Little Alana Charlotte finally arrived six weeks ago. We are in love. Her arrival took a very long time and was a little traumatic, but of course I’d go through it all again and many, many times worse to bring her home. We were so well cared for during the days leading up to her arrival, and for the birth itself. The names Donna, Karen and Jane will forever make me think of the wonderful women who helped Alana into our arms. I still can’t believe she’s here, she is perfect. Even the sleepless nights are awesome, mostly. Insomnia kicked in early in my pregnancy, and now I have a tiny human to share the awake with. We chatter and read stories and rock and sing back to sleepiness, and I feel grateful for every minute.
Before she was born and I was blogging a little I was careful to keep mention of her separate, knowing how difficult sudden mentions of pregnancy on blogs that weren’t usually about such things can be for some, including me. I’ve been thinking about how to go on from here, maybe to create a separate blog for motherhood posts but I’ve decided against it. So much of my crafting now (and I am still crafting!) is for Alana that splitting things up would be hard. But I do want to talk about our adventures together.

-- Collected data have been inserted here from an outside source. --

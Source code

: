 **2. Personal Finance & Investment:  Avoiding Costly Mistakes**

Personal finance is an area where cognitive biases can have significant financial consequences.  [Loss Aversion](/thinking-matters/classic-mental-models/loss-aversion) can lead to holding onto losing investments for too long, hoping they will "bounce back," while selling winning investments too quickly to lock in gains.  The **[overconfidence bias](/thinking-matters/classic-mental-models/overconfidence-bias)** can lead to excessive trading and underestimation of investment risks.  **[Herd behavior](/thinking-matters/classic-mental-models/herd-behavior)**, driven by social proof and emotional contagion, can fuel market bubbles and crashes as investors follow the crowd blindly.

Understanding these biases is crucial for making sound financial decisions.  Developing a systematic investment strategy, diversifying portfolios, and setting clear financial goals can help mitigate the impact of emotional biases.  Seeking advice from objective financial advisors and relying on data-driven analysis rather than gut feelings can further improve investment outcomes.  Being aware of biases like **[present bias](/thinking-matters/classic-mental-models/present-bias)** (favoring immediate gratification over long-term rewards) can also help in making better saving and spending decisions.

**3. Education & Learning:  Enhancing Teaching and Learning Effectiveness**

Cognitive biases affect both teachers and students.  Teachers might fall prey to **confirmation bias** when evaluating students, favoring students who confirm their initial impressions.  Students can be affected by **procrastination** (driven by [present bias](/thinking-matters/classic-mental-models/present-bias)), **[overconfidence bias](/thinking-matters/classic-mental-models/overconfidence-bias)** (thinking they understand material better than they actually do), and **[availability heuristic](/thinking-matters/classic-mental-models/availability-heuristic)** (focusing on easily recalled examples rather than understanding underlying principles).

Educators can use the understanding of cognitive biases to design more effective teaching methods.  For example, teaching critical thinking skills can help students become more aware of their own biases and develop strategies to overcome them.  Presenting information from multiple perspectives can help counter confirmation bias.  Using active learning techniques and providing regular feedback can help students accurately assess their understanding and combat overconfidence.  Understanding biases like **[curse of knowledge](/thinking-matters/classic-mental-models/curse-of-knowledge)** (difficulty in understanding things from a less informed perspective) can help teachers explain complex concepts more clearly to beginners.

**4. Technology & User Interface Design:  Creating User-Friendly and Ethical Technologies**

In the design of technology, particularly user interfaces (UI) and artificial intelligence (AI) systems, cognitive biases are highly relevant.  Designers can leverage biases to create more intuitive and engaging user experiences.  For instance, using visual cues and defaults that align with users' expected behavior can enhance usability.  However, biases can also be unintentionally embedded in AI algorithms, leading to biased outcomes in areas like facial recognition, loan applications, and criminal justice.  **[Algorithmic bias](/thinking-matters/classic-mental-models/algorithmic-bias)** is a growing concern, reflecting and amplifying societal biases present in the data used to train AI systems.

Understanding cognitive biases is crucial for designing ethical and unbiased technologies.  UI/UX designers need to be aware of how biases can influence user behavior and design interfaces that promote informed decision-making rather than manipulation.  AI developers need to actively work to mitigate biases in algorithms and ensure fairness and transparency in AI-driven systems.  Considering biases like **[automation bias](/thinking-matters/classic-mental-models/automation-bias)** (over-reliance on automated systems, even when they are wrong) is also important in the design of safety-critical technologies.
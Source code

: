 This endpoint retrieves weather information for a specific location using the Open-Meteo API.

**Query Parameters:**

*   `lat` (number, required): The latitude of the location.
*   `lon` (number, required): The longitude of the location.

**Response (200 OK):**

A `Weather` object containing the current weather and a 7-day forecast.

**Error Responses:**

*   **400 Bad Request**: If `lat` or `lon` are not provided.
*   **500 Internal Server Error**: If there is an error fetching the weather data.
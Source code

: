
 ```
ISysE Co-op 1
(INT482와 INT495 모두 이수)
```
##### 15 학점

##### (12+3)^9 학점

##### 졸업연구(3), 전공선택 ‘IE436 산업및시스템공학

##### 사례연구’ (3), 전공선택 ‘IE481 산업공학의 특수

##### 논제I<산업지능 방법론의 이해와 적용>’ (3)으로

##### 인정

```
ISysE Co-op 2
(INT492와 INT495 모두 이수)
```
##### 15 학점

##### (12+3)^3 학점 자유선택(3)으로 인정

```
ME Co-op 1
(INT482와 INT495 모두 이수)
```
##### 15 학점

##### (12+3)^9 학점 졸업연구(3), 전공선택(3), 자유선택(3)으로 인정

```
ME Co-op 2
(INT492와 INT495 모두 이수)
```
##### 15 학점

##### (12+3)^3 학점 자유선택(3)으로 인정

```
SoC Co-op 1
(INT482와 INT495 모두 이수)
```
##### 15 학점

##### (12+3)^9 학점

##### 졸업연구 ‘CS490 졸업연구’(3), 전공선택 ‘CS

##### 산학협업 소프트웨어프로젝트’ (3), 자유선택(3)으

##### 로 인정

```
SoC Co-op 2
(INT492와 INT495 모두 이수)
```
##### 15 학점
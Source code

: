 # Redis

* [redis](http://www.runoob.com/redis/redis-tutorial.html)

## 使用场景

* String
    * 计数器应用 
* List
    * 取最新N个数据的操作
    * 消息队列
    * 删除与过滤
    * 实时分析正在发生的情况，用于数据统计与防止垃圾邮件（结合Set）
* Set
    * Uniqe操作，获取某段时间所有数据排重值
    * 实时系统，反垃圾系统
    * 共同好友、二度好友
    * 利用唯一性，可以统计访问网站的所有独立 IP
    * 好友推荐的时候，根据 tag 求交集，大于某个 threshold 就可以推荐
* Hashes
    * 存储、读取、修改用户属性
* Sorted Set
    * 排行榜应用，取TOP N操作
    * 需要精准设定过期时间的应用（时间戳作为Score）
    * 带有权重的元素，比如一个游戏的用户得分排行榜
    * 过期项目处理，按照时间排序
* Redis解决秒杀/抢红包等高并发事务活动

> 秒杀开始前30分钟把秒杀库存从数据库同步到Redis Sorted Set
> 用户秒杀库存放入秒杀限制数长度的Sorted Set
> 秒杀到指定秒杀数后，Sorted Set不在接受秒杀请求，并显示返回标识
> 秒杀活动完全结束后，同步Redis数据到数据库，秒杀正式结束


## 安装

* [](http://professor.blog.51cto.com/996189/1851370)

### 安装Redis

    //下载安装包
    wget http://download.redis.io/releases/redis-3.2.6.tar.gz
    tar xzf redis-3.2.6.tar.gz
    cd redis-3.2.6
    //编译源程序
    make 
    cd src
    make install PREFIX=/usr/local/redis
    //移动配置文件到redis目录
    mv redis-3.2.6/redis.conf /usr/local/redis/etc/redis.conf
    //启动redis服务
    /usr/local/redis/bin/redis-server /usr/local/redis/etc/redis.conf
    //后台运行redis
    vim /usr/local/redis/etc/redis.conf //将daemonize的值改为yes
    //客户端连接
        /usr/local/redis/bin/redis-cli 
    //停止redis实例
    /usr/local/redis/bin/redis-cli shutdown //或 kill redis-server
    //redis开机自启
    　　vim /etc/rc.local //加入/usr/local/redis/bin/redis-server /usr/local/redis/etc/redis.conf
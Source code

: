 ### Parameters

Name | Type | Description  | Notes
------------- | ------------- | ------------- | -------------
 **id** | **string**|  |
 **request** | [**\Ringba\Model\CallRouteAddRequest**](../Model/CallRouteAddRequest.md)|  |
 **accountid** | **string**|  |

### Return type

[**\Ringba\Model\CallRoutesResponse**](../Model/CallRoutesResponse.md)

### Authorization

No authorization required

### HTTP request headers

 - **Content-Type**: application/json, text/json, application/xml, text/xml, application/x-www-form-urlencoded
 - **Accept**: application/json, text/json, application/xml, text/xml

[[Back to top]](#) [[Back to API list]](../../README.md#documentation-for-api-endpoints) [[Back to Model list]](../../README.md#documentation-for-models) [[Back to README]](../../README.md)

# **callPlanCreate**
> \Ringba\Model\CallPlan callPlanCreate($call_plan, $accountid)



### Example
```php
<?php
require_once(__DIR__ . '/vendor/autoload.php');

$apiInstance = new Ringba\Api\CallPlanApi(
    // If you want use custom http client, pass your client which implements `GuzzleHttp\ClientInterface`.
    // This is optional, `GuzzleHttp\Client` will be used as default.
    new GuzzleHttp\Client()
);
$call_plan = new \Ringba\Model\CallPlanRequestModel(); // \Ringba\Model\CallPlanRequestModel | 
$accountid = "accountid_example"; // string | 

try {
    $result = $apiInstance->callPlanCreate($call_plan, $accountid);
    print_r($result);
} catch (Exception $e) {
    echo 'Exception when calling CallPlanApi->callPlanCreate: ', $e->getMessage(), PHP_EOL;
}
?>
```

I know that some have found their way here because of similar journeys with loss. No-one who has lost a child, or doesn’t have a child while wanting one, for whatever reason, wants to hear complaints about motherhood. Negativity will not appear here. Just as every niggling pregnancy symptom made me think ‘yay!, this means my baby is alive and growing!,’ every nappy change and cry has me thinking the exact same thing. I am truly grateful for it all. We feel so lucky.